(Input for this task begins)

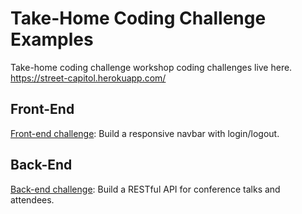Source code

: # Take-Home Coding Challenge Examples

Take-home coding challenge workshop coding challenges live here.
https://street-capitol.herokuapp.com/

## Front-End 

[Front-end challenge](front-end): Build a responsive navbar with login/logout.

## Back-End

[Back-end challenge](back-end): Build a RESTful API for conference talks and attendees.

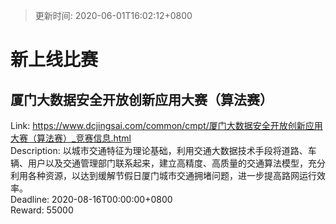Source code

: > 更新时间: 2020-06-01T16:02:12+0800 

# 新上线比赛


## 厦门大数据安全开放创新应用大赛（算法赛）
Link: https://www.dcjingsai.com/common/cmpt/厦门大数据安全开放创新应用大赛（算法赛）_竞赛信息.html  
Description: 以城市交通特征为理论基础，利用交通大数据技术手段将道路、车辆、用户以及交通管理部门联系起来，建立高精度、高质量的交通算法模型，充分利用各种资源，以达到缓解节假日厦门城市交通拥堵问题，进一步提高路网运行效率。  
Deadline: 2020-08-16T00:00:00+0800  
Reward: 55000  

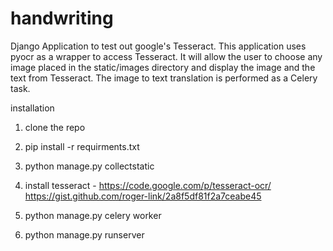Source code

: handwriting
===========

Django Application to test out google's Tesseract. This application uses pyocr as a wrapper to access Tesseract. It will allow the user to choose any image placed in the static/images directory and display the image and the text from Tesseract. The image to text translation is performed as a Celery task.


installation

1. clone the repo
2. pip install -r requirments.txt
3. python manage.py collectstatic

4. install tesseract - https://code.google.com/p/tesseract-ocr/
   https://gist.github.com/roger-link/2a8f5df81f2a7ceabe45


5. python manage.py celery worker
6. python manage.py runserver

(Input for this task ends)

- [Assigned task] Please retype every entry above exactly, leaving out any picture.

- [Written answer]
Source code

: # Take-Home Coding Challenge Examples

Take-home coding challenge workshop coding challenges live here.
https://street-capitol.herokuapp.com/

## Front-End 

[Front-end challenge](front-end): Build a responsive navbar with login/logout.

## Back-End

[Back-end challenge](back-end): Build a RESTful API for conference talks and attendees.

Source code

: > 更新时间: 2020-06-01T16:02:12+0800 

# 新上线比赛


## 厦门大数据安全开放创新应用大赛（算法赛）
Link: https://www.dcjingsai.com/common/cmpt/厦门大数据安全开放创新应用大赛（算法赛）_竞赛信息.html  
Description: 以城市交通特征为理论基础，利用交通大数据技术手段将道路、车辆、用户以及交通管理部门联系起来，建立高精度、高质量的交通算法模型，充分利用各种资源，以达到缓解节假日厦门城市交通拥堵问题，进一步提高路网运行效率。  
Deadline: 2020-08-16T00:00:00+0800  
Reward: 55000  

Source code

: handwriting
===========

Django Application to test out google's Tesseract. This application uses pyocr as a wrapper to access Tesseract. It will allow the user to choose any image placed in the static/images directory and display the image and the text from Tesseract. The image to text translation is performed as a Celery task.


installation

1. clone the repo
2. pip install -r requirments.txt
3. python manage.py collectstatic

4. install tesseract - https://code.google.com/p/tesseract-ocr/
   https://gist.github.com/roger-link/2a8f5df81f2a7ceabe45


5. python manage.py celery worker
6. python manage.py runserver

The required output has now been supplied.